Today’s decision is the third installment in our epic Affordable Care Act trilogy, and it follows the same pattern as installments one and two. In all three episodes, with the Affordable Care Act facing a serious threat, the Court has pulled off an improbable rescue.

….

In prior cases, the Court has been selectively generous in allowing States to sue. Just recently, New York and certain other States were permitted to challenge the inclusion of a citizenship question in the 2020 census even though any effect on them depended on a speculative chain of events. [citations omitted]

As to whether individuals had standing to sue, Alito wrote there were “novel questions.” As to whether the state plaintiffs could do so, he had no doubt, and wrote at length. Once standing was established, he then considered the merits of the constitutionality of the individual mandate:

Texas and the other state plaintiffs have standing, and now that the “tax” imposed by the individual mandate is set at $0, the mandate cannot be sustained under the taxing power. As a result, it is clearly unconstitutional, and to the extent that the provisions of the ACA that burden the States are inextricably linked to the individual mandate, they too are unenforceable.

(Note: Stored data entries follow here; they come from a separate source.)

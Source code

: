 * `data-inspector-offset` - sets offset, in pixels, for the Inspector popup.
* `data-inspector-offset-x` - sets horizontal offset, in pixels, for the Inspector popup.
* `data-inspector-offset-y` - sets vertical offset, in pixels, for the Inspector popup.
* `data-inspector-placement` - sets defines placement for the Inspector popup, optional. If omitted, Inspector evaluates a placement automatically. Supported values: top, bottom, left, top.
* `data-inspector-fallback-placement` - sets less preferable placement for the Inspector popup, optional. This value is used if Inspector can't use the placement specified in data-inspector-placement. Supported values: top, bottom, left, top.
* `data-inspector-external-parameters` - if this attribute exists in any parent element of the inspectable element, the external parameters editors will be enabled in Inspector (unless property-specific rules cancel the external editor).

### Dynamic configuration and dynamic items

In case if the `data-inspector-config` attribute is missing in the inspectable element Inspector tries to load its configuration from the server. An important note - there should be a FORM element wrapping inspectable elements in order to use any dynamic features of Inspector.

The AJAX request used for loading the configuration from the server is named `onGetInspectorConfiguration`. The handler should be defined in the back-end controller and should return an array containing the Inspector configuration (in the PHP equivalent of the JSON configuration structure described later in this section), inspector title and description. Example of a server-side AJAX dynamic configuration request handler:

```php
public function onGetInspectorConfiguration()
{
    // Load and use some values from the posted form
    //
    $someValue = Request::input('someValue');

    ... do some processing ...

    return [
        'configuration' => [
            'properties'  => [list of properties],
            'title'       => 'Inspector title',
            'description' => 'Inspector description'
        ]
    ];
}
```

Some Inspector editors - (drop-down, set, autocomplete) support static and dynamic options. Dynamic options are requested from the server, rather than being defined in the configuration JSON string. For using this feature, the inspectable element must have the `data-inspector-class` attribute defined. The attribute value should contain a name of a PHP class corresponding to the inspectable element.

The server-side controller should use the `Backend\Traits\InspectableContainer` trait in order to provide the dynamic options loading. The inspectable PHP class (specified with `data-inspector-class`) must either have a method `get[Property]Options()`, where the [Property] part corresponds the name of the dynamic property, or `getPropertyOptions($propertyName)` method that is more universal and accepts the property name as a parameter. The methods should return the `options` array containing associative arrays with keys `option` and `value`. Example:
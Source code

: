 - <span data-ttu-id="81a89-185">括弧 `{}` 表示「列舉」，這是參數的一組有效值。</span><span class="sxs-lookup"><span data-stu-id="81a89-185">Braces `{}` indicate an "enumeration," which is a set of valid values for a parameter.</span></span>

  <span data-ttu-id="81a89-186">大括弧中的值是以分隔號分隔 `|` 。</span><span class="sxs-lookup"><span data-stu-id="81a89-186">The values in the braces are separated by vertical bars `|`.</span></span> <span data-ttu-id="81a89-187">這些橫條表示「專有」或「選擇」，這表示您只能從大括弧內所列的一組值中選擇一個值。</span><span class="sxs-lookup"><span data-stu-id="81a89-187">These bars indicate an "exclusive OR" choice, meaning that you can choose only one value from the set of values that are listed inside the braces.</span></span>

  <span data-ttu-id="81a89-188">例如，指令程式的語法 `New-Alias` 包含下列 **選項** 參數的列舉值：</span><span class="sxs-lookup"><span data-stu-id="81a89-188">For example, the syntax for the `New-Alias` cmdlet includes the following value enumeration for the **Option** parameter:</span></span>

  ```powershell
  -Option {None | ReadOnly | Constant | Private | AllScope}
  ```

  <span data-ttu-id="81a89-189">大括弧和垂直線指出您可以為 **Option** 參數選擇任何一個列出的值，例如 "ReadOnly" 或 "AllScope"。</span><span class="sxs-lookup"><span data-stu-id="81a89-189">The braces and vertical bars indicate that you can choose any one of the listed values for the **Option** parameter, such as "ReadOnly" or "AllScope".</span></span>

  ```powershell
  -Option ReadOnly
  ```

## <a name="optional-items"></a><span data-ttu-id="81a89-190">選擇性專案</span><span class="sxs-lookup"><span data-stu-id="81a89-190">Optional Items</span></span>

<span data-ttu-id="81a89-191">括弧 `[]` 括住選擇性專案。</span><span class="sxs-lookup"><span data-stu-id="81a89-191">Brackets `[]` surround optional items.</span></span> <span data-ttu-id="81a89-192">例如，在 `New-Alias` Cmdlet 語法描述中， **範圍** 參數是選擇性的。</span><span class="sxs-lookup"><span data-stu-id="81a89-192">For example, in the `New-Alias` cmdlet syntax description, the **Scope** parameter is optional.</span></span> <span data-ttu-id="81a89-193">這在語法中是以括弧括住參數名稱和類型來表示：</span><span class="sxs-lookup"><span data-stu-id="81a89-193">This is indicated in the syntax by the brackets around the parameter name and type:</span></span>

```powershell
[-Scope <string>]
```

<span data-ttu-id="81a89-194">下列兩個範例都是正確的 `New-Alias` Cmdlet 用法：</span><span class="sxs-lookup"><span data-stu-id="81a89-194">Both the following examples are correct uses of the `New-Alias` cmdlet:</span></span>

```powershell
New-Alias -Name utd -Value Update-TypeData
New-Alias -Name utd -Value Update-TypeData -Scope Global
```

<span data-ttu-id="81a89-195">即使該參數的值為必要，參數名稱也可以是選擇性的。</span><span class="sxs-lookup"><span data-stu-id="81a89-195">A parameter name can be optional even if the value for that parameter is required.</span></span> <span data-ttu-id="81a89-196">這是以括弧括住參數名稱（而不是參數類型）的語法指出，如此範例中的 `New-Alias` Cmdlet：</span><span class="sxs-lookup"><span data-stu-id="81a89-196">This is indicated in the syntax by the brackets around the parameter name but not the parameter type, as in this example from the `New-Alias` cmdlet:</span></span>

The majority of Court was not willing to be so generous with respect to standing here. And as a result, the health care insurance marketplace won’t be thrown into disarray, nor will many Americans suddenly find themselves uninsured during the midst of a by no means over pandemic. The ACA created a terrible system. A Supreme Court decision overturning Obamacare overnight would have made that terrible system worse.